Retype the listing in full. Change nothing.

• MATERIALS PROVIDED:
------------------------------
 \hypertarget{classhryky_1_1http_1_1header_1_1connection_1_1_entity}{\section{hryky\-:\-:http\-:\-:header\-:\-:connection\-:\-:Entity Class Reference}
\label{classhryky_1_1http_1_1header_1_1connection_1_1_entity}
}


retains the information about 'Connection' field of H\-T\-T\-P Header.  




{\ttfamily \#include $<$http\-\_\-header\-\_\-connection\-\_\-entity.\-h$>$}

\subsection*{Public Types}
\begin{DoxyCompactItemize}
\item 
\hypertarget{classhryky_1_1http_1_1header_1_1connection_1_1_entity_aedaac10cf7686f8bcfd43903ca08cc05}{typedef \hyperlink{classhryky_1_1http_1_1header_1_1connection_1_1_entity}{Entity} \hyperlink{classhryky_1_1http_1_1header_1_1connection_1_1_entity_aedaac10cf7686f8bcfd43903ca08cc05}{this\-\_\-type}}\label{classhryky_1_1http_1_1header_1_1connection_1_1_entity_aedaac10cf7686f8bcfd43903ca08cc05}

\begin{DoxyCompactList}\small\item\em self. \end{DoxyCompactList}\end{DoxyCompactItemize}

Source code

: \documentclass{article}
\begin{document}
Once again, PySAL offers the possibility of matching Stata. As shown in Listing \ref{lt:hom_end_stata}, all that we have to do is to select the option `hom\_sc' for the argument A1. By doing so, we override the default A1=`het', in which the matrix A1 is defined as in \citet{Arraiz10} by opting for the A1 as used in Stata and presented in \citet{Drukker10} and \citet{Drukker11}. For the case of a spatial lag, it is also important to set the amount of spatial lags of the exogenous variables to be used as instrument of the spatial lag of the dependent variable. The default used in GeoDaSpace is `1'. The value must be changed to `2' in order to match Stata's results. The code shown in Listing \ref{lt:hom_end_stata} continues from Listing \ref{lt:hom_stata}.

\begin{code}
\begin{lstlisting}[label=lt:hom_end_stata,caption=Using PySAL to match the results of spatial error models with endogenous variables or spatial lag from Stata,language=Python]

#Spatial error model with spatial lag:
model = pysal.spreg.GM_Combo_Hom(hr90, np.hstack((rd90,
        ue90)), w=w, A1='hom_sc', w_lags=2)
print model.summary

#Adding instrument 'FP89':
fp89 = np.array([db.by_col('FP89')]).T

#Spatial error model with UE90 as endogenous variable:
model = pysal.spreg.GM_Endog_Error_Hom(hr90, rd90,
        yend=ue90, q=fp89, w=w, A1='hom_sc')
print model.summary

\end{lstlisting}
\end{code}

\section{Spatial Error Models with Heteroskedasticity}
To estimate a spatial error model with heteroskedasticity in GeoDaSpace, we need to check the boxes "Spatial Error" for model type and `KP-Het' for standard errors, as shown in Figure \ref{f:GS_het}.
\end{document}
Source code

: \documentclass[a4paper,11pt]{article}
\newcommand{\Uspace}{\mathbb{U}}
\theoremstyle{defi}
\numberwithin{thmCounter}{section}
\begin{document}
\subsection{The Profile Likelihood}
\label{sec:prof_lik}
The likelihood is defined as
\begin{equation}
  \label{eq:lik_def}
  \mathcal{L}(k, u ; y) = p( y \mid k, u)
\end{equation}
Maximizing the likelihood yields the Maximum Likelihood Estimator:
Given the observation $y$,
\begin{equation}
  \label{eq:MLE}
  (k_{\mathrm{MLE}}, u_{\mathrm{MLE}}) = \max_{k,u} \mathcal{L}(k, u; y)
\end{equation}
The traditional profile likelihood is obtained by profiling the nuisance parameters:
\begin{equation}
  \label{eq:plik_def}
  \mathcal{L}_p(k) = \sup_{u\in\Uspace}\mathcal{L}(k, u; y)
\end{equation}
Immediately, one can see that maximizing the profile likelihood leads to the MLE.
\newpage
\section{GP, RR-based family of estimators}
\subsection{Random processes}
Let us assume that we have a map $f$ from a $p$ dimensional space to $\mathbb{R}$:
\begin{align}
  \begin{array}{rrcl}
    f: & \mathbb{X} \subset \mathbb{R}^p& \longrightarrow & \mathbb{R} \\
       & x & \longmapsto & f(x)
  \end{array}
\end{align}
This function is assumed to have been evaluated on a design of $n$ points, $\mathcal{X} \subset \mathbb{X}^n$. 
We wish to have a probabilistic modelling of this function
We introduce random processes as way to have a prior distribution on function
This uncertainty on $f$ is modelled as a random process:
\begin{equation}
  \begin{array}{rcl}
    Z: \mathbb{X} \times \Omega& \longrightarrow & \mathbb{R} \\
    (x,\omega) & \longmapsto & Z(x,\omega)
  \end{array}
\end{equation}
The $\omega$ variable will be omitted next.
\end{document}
------------------------------
• ANSWER AREA:
 \hypertarget{classhryky_1_1http_1_1header_1_1connection_1_1_entity}{\section{hryky\-:\-:http\-:\-:header\-:\-:connection\-:\-:Entity Class Reference}
\label{classhryky_1_1http_1_1header_1_1connection_1_1_entity}
}


retains the information about 'Connection' field of H\-T\-T\-P Header.  




{\ttfamily \#include $<$http\-\_\-header\-\_\-connection\-\_\-entity.\-h$>$}

\subsection*{Public Types}
\begin{DoxyCompactItemize}
\item 
\hypertarget{classhryky_1_1http_1_1header_1_1connection_1_1_entity_aedaac10cf7686f8bcfd43903ca08cc05}{typedef \hyperlink{classhryky_1_1http_1_1header_1_1connection_1_1_entity}{Entity} \hyperlink{classhryky_1_1http_1_1header_1_1connection_1_1_entity_aedaac10cf7686f8bcfd43903ca08cc05}{this\-\_\-type}}\label{classhryky_1_1http_1_1header_1_1connection_1_1_entity_aedaac10cf7686f8bcfd43903ca08cc05}

\begin{DoxyCompactList}\small\item\em self. \end{DoxyCompactList}\end{DoxyCompactItemize}

Source code

: \documentclass{article}
\begin{document}
Once again, PySAL offers the possibility of matching Stata. As shown in Listing \ref{lt:hom_end_stata}, all that we have to do is to select the option `hom\_sc' for the argument A1. By doing so, we override the default A1=`het', in which the matrix A1 is defined as in \citet{Arraiz10} by opting for the A1 as used in Stata and presented in \citet{Drukker10} and \citet{Drukker11}. For the case of a spatial lag, it is also important to set the amount of spatial lags of the exogenous variables to be used as instrument of the spatial lag of the dependent variable. The default used in GeoDaSpace is `1'. The value must be changed to `2' in order to match Stata's results. The code shown in Listing \ref{lt:hom_end_stata} continues from Listing \ref{lt:hom_stata}.

\begin{code}
\begin{lstlisting}[label=lt:hom_end_stata,caption=Using PySAL to match the results of spatial error models with endogenous variables or spatial lag from Stata,language=Python]

#Spatial error model with spatial lag:
model = pysal.spreg.GM_Combo_Hom(hr90, np.hstack((rd90,
        ue90)), w=w, A1='hom_sc', w_lags=2)
print model.summary

#Adding instrument 'FP89':
fp89 = np.array([db.by_col('FP89')]).T

#Spatial error model with UE90 as endogenous variable:
model = pysal.spreg.GM_Endog_Error_Hom(hr90, rd90,
        yend=ue90, q=fp89, w=w, A1='hom_sc')
print model.summary

\end{lstlisting}
\end{code}

\section{Spatial Error Models with Heteroskedasticity}
To estimate a spatial error model with heteroskedasticity in GeoDaSpace, we need to check the boxes "Spatial Error" for model type and `KP-Het' for standard errors, as shown in Figure \ref{f:GS_het}.
\end{document}
Source code

: \documentclass[a4paper,11pt]{article}
\newcommand{\Uspace}{\mathbb{U}}
\theoremstyle{defi}
\numberwithin{thmCounter}{section}
\begin{document}
\subsection{The Profile Likelihood}
\label{sec:prof_lik}
The likelihood is defined as
\begin{equation}
  \label{eq:lik_def}
  \mathcal{L}(k, u ; y) = p( y \mid k, u)
\end{equation}
Maximizing the likelihood yields the Maximum Likelihood Estimator:
Given the observation $y$,
\begin{equation}
  \label{eq:MLE}
  (k_{\mathrm{MLE}}, u_{\mathrm{MLE}}) = \max_{k,u} \mathcal{L}(k, u; y)
\end{equation}
The traditional profile likelihood is obtained by profiling the nuisance parameters:
\begin{equation}
  \label{eq:plik_def}
  \mathcal{L}_p(k) = \sup_{u\in\Uspace}\mathcal{L}(k, u; y)
\end{equation}
Immediately, one can see that maximizing the profile likelihood leads to the MLE.
\newpage
\section{GP, RR-based family of estimators}
\subsection{Random processes}
Let us assume that we have a map $f$ from a $p$ dimensional space to $\mathbb{R}$:
\begin{align}
  \begin{array}{rrcl}
    f: & \mathbb{X} \subset \mathbb{R}^p& \longrightarrow & \mathbb{R} \\
       & x & \longmapsto & f(x)
  \end{array}
\end{align}
This function is assumed to have been evaluated on a design of $n$ points, $\mathcal{X} \subset \mathbb{X}^n$. 
We wish to have a probabilistic modelling of this function
We introduce random processes as way to have a prior distribution on function
This uncertainty on $f$ is modelled as a random process:
\begin{equation}
  \begin{array}{rcl}
    Z: \mathbb{X} \times \Omega& \longrightarrow & \mathbb{R} \\
    (x,\omega) & \longmapsto & Z(x,\omega)
  \end{array}
\end{equation}
The $\omega$ variable will be omitted next.
\end{document}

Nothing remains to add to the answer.